Daniel J. Munoz//April 16, 2020

NJ Transit head tests positive for COVID-19

Daniel J. Munoz//April 16, 2020

The head of New Jersey Transit tested positive for COVID-19, the agency announced on Thursday morning.

It is not immediately clear when President and Chief Executive Officer Kevin Corbett received the COVID-19 test or when he tested positive, but the agency’s statement indicates that he was last at NJ Transit’s offices on April 7.

“Kevin is feeling well and maintaining his regular work schedule while currently isolating at home,” the statement reads.

New Jersey Transit Executive Director Kevin Corbett.

Matt Platkin, chief counsel at the governor’s office, tested positive for COVID-19 earlier this month— though he was not showing symptoms of the virus, which has been a broad requirement for getting a state or county-administered test.

“Even though he didn’t have symptoms, he felt it was the right thing to do. Now, why does he get a free pass to do that? Because literally every single executive order that I’ve written since I’ve been governor, and certainly in this period, have been written by Parimal [Garg], Matt and their colleagues,” Gov. Phil Murphy said at an April 9 press conference in Trenton.

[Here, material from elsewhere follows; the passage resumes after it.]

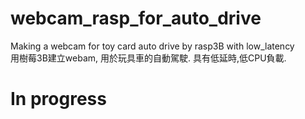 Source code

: # webcam_rasp_for_auto_drive
Making a webcam for toy card auto drive by rasp3B with low_latency  
用樹莓3B建立webam, 用於玩具車的自動駕駛. 具有低延時,低CPU負載.  



# In progress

NJ Transit has seen a nearly 90 percent drop in its ridership, as the global pandemic forces the closure of tens of thousands of businesses, and as the state enforces a ban on any public gatherings and non-essential travel.

Murphy issued an order over the weekend for NJ Transit and any private carriers to cut their capacity by 50 percent, and for commuters to wear face-coverings, lest they be denied entrance onto buses or trains.

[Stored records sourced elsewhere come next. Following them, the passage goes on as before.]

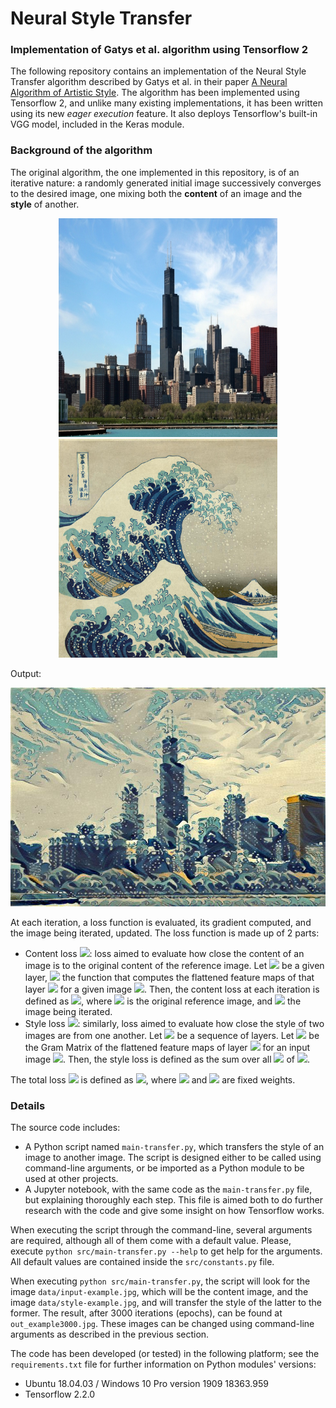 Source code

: # Neural Style Transfer
### Implementation of Gatys et al. algorithm using Tensorflow 2

The following repository contains an implementation of the Neural Style Transfer algorithm described by Gatys et al. in their paper [A Neural Algorithm of Artistic Style](https://arxiv.org/pdf/1508.06576).
The algorithm has been implemented using Tensorflow 2, and unlike many existing implementations, it has been written using its new *eager execution* feature. It also deploys Tensorflow's built-in VGG model, included in the Keras module.

### Background of the algorithm
The original algorithm, the one implemented in this repository, is of an iterative nature: a randomly generated initial image successively converges to the desired image, one mixing both the **content** of an image and the **style**  of another. 

<p align="center">
    <img src="data/input-example.jpg" alt="Content Image" height=350px width=350px/>
    <img src="data/style-example.jpg" alt="Style Image" height=350px width=350px/>
</p>

Output:

<p align="center">
    <img src="data/out_example3000.jpg" alt="Content Image" height=350px/>
</p>



At each iteration, a loss function is evaluated, its gradient computed, and the image being iterated, updated. The loss function is made up of 2 parts:

* Content loss <img src="https://render.githubusercontent.com/render/math?math=J_c">: loss aimed to evaluate how close the content of an image is to the original content of the reference image. Let <img src="https://render.githubusercontent.com/render/math?math=l"> be a given layer, <img src="https://render.githubusercontent.com/render/math?math=f_{l}(x)">  the function that computes the flattened feature maps of that layer <img src="https://render.githubusercontent.com/render/math?math=l"> for a given image <img src="https://render.githubusercontent.com/render/math?math=x">. Then, the content loss at each iteration is defined as <img src="https://render.githubusercontent.com/render/math?math=f(a)-f(b)">, where <img src="https://render.githubusercontent.com/render/math?math=a"> is the original reference image, and <img src="https://render.githubusercontent.com/render/math?math=b"> the image being iterated. 
* Style loss <img src="https://render.githubusercontent.com/render/math?math=J_s">: similarly, loss aimed to evaluate how close the style of two images are from one another. Let <img src="https://render.githubusercontent.com/render/math?math=\{l_i\}"> be a sequence of layers. Let <img src="https://render.githubusercontent.com/render/math?math=G_i(x)"> be the Gram Matrix of the flattened feature maps of layer <img src="https://render.githubusercontent.com/render/math?math=l_i"> for an input image <img src="https://render.githubusercontent.com/render/math?math=x">. Then, the style loss is defined as the sum over all <img src="https://render.githubusercontent.com/render/math?math=l_i"> of <img src="https://render.githubusercontent.com/render/math?math=G_i(a)-G_i(b)">.

The total loss <img src="https://render.githubusercontent.com/render/math?math=J"> is defined as <img src="https://render.githubusercontent.com/render/math?math=J = \alpha J_c %2B \beta J_s">, where <img src="https://render.githubusercontent.com/render/math?math=\alpha"> and <img src="https://render.githubusercontent.com/render/math?math=\beta"> are fixed weights. 


### Details

The source code includes:
* A Python script named `main-transfer.py`, which transfers the style of an image to another image. The script is designed either to be called using command-line arguments, or be imported as a Python module to be used at other projects.
* A Jupyter notebook, with the same code as the `main-transfer.py` file, but explaining thoroughly each step. This file is aimed both to do further research with the code and give some insight on how Tensorflow works.


When executing the script through the command-line, several arguments are required, although all of them come with a default value. Please, execute `python src/main-transfer.py --help` to get help for the arguments. All default values are contained inside the `src/constants.py` file.

When executing `python src/main-transfer.py`, the script will look for the image `data/input-example.jpg`, which will be the content image, and the image `data/style-example.jpg`, and will transfer the style of the latter to the former. The result, after 3000 iterations (epochs), can be found at `out_example3000.jpg`. These images can be changed using command-line arguments as described in the previous section. 

The code has been developed (or tested) in the following platform; see the `requirements.txt` file for further information on Python modules' versions:
* Ubuntu 18.04.03 / Windows 10 Pro version 1909 18363.959
* Tensorflow 2.2.0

The order also requires those transit providers to cover the costs of gloves and masks for all their workers.

NJ Transit already slashed much of its service in the prior weeks, as hundreds of thousands of commuters opt to stay at home to avoid coming in contact with the virus.

That led to packed buses and trains on the remaining routes – the opposite of social distancing, where individuals maintain a 6-foot distance from each other – and something with which the agency has been grappling.

“While we’ve been able to strategically target select trips on some bus routes with added service. Like transit agencies across the country, we simply don’t have the manpower to add more service,” Corbett told reporters at a telephone press conference last week.